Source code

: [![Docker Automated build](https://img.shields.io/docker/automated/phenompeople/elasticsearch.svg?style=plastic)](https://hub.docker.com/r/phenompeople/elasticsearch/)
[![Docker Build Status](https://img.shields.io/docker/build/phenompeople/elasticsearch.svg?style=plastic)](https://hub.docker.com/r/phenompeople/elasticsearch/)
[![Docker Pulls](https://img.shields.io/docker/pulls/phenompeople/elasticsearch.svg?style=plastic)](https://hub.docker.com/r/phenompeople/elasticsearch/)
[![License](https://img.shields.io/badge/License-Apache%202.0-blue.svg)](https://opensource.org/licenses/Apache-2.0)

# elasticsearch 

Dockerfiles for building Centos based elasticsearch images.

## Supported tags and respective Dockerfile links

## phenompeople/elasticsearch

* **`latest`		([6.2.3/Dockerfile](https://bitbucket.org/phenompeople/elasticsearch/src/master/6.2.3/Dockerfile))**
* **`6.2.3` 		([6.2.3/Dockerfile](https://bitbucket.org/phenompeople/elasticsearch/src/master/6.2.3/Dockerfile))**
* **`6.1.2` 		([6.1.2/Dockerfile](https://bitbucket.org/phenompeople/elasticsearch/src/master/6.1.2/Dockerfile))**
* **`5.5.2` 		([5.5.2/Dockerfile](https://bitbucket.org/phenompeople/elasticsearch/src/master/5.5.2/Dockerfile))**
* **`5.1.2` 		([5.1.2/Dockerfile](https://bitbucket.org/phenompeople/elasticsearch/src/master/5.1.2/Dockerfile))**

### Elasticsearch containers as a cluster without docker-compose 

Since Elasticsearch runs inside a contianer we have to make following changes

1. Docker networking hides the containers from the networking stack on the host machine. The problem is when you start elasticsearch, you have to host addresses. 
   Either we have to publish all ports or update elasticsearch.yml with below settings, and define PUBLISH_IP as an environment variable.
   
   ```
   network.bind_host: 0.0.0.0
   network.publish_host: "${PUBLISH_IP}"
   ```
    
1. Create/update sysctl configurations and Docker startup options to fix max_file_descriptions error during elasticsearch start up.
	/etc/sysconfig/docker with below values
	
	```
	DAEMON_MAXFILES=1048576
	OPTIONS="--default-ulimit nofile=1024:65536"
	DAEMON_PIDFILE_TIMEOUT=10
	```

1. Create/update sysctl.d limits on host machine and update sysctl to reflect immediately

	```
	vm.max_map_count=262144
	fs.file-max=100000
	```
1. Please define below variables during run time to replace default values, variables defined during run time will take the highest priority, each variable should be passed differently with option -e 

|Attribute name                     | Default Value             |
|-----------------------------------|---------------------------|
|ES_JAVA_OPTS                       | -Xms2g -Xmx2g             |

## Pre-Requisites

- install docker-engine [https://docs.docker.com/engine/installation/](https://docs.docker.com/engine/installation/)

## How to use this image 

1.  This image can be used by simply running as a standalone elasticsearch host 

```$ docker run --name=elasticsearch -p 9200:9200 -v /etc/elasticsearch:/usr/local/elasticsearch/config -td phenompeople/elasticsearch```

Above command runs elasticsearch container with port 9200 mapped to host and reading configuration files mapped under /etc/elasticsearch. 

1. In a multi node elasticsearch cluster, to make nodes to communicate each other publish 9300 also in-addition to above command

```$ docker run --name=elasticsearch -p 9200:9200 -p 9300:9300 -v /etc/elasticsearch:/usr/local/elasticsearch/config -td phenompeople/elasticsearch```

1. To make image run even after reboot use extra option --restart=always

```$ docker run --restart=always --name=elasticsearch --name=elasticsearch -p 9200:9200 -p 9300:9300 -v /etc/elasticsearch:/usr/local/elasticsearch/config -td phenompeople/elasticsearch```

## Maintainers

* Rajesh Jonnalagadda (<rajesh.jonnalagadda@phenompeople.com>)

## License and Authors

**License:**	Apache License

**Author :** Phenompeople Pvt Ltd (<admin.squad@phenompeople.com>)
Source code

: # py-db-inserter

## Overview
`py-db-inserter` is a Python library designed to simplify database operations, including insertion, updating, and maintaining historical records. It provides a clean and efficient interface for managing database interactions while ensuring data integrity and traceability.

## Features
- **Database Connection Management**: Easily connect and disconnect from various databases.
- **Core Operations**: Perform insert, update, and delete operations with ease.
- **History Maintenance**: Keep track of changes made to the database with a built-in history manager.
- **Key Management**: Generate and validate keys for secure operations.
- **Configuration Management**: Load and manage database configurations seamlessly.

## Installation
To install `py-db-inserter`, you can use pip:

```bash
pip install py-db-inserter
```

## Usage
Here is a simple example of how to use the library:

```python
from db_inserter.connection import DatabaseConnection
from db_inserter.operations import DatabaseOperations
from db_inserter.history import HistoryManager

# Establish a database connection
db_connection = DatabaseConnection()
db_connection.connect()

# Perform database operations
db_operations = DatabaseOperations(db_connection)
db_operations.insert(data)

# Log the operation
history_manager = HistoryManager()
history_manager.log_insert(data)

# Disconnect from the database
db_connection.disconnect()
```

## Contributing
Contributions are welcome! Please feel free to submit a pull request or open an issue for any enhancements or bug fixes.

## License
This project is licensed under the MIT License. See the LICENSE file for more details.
○ ○ ○ ○ ○
▸ THE PROBLEM:
The answer is to be the complete listing, transcribed exactly.

▸ OUTPUT OF THE EXERCISE:
Source code

: [![Docker Automated build](https://img.shields.io/docker/automated/phenompeople/elasticsearch.svg?style=plastic)](https://hub.docker.com/r/phenompeople/elasticsearch/)
[![Docker Build Status](https://img.shields.io/docker/build/phenompeople/elasticsearch.svg?style=plastic)](https://hub.docker.com/r/phenompeople/elasticsearch/)
[![Docker Pulls](https://img.shields.io/docker/pulls/phenompeople/elasticsearch.svg?style=plastic)](https://hub.docker.com/r/phenompeople/elasticsearch/)
[![License](https://img.shields.io/badge/License-Apache%202.0-blue.svg)](https://opensource.org/licenses/Apache-2.0)

# elasticsearch 

Dockerfiles for building Centos based elasticsearch images.

## Supported tags and respective Dockerfile links

## phenompeople/elasticsearch

* **`latest`		([6.2.3/Dockerfile](https://bitbucket.org/phenompeople/elasticsearch/src/master/6.2.3/Dockerfile))**
* **`6.2.3` 		([6.2.3/Dockerfile](https://bitbucket.org/phenompeople/elasticsearch/src/master/6.2.3/Dockerfile))**
* **`6.1.2` 		([6.1.2/Dockerfile](https://bitbucket.org/phenompeople/elasticsearch/src/master/6.1.2/Dockerfile))**
* **`5.5.2` 		([5.5.2/Dockerfile](https://bitbucket.org/phenompeople/elasticsearch/src/master/5.5.2/Dockerfile))**
* **`5.1.2` 		([5.1.2/Dockerfile](https://bitbucket.org/phenompeople/elasticsearch/src/master/5.1.2/Dockerfile))**

### Elasticsearch containers as a cluster without docker-compose 

Since Elasticsearch runs inside a contianer we have to make following changes

1. Docker networking hides the containers from the networking stack on the host machine. The problem is when you start elasticsearch, you have to host addresses. 
   Either we have to publish all ports or update elasticsearch.yml with below settings, and define PUBLISH_IP as an environment variable.
   
   ```
   network.bind_host: 0.0.0.0
   network.publish_host: "${PUBLISH_IP}"
   ```
    
1. Create/update sysctl configurations and Docker startup options to fix max_file_descriptions error during elasticsearch start up.
	/etc/sysconfig/docker with below values
	
	```
	DAEMON_MAXFILES=1048576
	OPTIONS="--default-ulimit nofile=1024:65536"
	DAEMON_PIDFILE_TIMEOUT=10
	```

1. Create/update sysctl.d limits on host machine and update sysctl to reflect immediately

	```
	vm.max_map_count=262144
	fs.file-max=100000
	```
1. Please define below variables during run time to replace default values, variables defined during run time will take the highest priority, each variable should be passed differently with option -e 

|Attribute name                     | Default Value             |
|-----------------------------------|---------------------------|
|ES_JAVA_OPTS                       | -Xms2g -Xmx2g             |

## Pre-Requisites

- install docker-engine [https://docs.docker.com/engine/installation/](https://docs.docker.com/engine/installation/)

## How to use this image 

1.  This image can be used by simply running as a standalone elasticsearch host 

```$ docker run --name=elasticsearch -p 9200:9200 -v /etc/elasticsearch:/usr/local/elasticsearch/config -td phenompeople/elasticsearch```

Above command runs elasticsearch container with port 9200 mapped to host and reading configuration files mapped under /etc/elasticsearch. 

1. In a multi node elasticsearch cluster, to make nodes to communicate each other publish 9300 also in-addition to above command

```$ docker run --name=elasticsearch -p 9200:9200 -p 9300:9300 -v /etc/elasticsearch:/usr/local/elasticsearch/config -td phenompeople/elasticsearch```

1. To make image run even after reboot use extra option --restart=always

```$ docker run --restart=always --name=elasticsearch --name=elasticsearch -p 9200:9200 -p 9300:9300 -v /etc/elasticsearch:/usr/local/elasticsearch/config -td phenompeople/elasticsearch```

## Maintainers

* Rajesh Jonnalagadda (<rajesh.jonnalagadda@phenompeople.com>)

## License and Authors

**License:**	Apache License

**Author :** Phenompeople Pvt Ltd (<admin.squad@phenompeople.com>)
Source code

: # py-db-inserter

## Overview
`py-db-inserter` is a Python library designed to simplify database operations, including insertion, updating, and maintaining historical records. It provides a clean and efficient interface for managing database interactions while ensuring data integrity and traceability.

## Features
- **Database Connection Management**: Easily connect and disconnect from various databases.
- **Core Operations**: Perform insert, update, and delete operations with ease.
- **History Maintenance**: Keep track of changes made to the database with a built-in history manager.
- **Key Management**: Generate and validate keys for secure operations.
- **Configuration Management**: Load and manage database configurations seamlessly.

## Installation
To install `py-db-inserter`, you can use pip:

```bash
pip install py-db-inserter
```

## Usage
Here is a simple example of how to use the library:

```python
from db_inserter.connection import DatabaseConnection
from db_inserter.operations import DatabaseOperations
from db_inserter.history import HistoryManager

# Establish a database connection
db_connection = DatabaseConnection()
db_connection.connect()

# Perform database operations
db_operations = DatabaseOperations(db_connection)
db_operations.insert(data)

# Log the operation
history_manager = HistoryManager()
history_manager.log_insert(data)

# Disconnect from the database
db_connection.disconnect()
```

## Contributing
Contributions are welcome! Please feel free to submit a pull request or open an issue for any enhancements or bug fixes.

## License
This project is licensed under the MIT License. See the LICENSE file for more details.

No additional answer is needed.